Com essa mudança de paradigma atribuída à avaliação de desempenho docente, restringiu-se o acesso aos patamares superiores da carreira para a maioria dos docentes, independentemente das suas competências, e originou-se um descontentamento generalizado nas escolas, com repercussões diretas nos alunos. Porque é que eu hei-de me esforçar se ao fim ao cabo a valorização do meu esforço não é tida em conta? Nesse sentido, ao longo dos últimos quase vinte anos, várias greves e manifestações refletiram a insatisfação dos professores em relação a esse sistema. Neste momento, a avaliação dos professores, ao invés de promover o desenvolvimento profissional e a qualidade educativa, apenas impõe limitações na progressão na carreira e cria desconfiança entre pares, sendo um dos maiores promotores da degradação do clima organizacional.
Se podemos aceitar que a ideia de avaliação de desempenho pode trazer benefícios à qualidade geral do ensino, não podemos ficar calados relativamente a este modelo, que não cumpre nenhum dos requisitos para o qual dizem ter sido criado.
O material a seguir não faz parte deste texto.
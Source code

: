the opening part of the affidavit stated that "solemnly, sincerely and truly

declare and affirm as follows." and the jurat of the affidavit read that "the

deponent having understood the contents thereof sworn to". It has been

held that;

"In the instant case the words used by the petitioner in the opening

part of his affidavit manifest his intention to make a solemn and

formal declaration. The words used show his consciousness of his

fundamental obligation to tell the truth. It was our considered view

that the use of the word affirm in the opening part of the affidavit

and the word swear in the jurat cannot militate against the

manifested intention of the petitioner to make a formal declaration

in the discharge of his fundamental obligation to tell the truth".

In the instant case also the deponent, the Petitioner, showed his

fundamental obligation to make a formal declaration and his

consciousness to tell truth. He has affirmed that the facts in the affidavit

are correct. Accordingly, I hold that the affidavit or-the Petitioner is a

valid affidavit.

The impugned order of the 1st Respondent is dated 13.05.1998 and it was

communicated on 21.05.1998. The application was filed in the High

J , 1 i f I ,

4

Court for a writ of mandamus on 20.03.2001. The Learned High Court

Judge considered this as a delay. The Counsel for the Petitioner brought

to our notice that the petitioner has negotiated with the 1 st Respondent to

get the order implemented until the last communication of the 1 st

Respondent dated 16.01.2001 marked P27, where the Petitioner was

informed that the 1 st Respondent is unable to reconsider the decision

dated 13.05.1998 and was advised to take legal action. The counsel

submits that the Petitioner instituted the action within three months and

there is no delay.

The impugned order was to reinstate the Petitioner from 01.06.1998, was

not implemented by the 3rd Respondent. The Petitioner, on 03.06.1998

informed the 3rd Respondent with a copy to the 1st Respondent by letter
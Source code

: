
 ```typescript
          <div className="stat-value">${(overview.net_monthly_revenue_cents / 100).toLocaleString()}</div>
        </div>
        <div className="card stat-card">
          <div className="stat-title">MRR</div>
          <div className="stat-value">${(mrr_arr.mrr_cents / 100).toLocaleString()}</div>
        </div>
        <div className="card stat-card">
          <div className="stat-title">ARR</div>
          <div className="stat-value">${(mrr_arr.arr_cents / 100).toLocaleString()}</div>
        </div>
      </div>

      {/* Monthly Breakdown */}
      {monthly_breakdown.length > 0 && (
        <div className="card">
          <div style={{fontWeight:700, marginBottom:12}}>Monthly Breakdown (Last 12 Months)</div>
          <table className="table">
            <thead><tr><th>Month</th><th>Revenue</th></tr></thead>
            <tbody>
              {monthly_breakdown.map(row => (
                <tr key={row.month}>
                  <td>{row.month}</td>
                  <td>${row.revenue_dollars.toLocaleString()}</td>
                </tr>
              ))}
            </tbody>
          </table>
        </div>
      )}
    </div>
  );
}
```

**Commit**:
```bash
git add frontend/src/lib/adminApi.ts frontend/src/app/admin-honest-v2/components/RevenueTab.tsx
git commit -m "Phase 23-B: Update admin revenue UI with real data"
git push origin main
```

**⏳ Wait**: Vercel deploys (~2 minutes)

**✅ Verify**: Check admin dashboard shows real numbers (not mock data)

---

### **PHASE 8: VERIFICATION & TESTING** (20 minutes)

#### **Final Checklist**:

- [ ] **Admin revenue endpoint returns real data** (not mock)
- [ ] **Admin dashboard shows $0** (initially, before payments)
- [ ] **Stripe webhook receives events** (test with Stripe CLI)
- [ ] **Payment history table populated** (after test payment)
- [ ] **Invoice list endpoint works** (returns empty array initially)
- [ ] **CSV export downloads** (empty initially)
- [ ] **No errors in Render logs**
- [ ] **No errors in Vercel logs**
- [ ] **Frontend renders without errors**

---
Para além disso, ainda foi acrescentado o sistema de quotas, que agudizou o ambiente de descrença e descontentamento entre os professores, impactando diretamente a qualidade do ensino oferecido aos alunos.
Com o seu partido finalmente instalado no poder, Alberto Veronesi revisita o tema da avaliação do desempenho docente (ADD), pedindo ao novo governo a reforma de um modelo de avaliação excessivamente burocrático, punitivo e vexatório, que penaliza injustamente os professores e cria mau ambiente nas escolas. Mas que tem servido, aparentemente bem, os interesses dos governantes de diversas cores: sucessivos governos acomodaram-se às regras impostas ainda no tempo de José Sócrates e, significativamente, nenhum sentiu necessidade de as alterar. A verdade é que a ADD tem funcionado como um garrote eficaz às progressões na carreira, tendo mantido dezenas de milhares de professores a marcar passo na entrada para o 5.º e o 7.º escalão e poupado, com isso, milhões de euros ao orçamento da Educação.
Veronesi apresenta algumas ideias que deveriam inspirar uma nova ADD, construída em diálogo com os professores e não contra eles, como sucedeu com o modelo ainda em vigor. Mais focada no efectivo desenvolvimento de competências pedagógicas e científicas do que na “caça ao crédito”. Adaptada aos contextos, necessariamente diversificados, em que professores de diferentes disciplinas e níveis de ensino desenvolvem a sua actividade, em vez de padronizar práticas e critérios avaliativos. Que contribua para o desenvolvimento profissional dos professores em vez de os penalizar e desmotivar.
Pela minha parte, pouco adepto de reformismos à moda do PSD, vou ainda mais longe: há um erro de base na concepção da actual ADD, que é a perseguição de uma mítica excelência no desempenho profissional. Ora isto cai pela base quando se definem quotas para as excelências que cada escola ou agrupamento está superiormente autorizada a albergar. E gera um legítimo sentimento de insatisfação e revolta: se só alguns merecem ser considerados muito bons ou excelentes, então esses que trabalhem!
Mais importante do que detectar os desempenhos meritórios, seria identificar os factores que comprometem o desempenho de alguns professores, pois é isso que coloca em causa a qualidade da escola pública e das aprendizagens dos alunos. Factores que podem residir nos próprios professores, que deverão ser apoiados e ajudados a melhorar, mas que muitas vezes têm a sua origem em causas relacionadas com a distribuição de serviço, a organização e o ambiente escolar.
Na elaboração do seu relatório de auto-avaliação, o docente deveria sentir-se à vontade para descrever as suas dificuldades, as suas falhas e o que necessita para evoluir profissionalmente. Em vez disso, um sistema perverso obriga-o ao auto-elogio, omitindo o que possa desagradar ao avaliador e enaltecendo, exagerando até, as suas realizações. A avaliação deveria ser holística, implicando a organização escolar e o trabalho colaborativo entre pares, em vez de pautada pelo individualismo e o secretismo. Orientada, não para termos professores mais baratos, mas sim melhores escolas com melhores professores!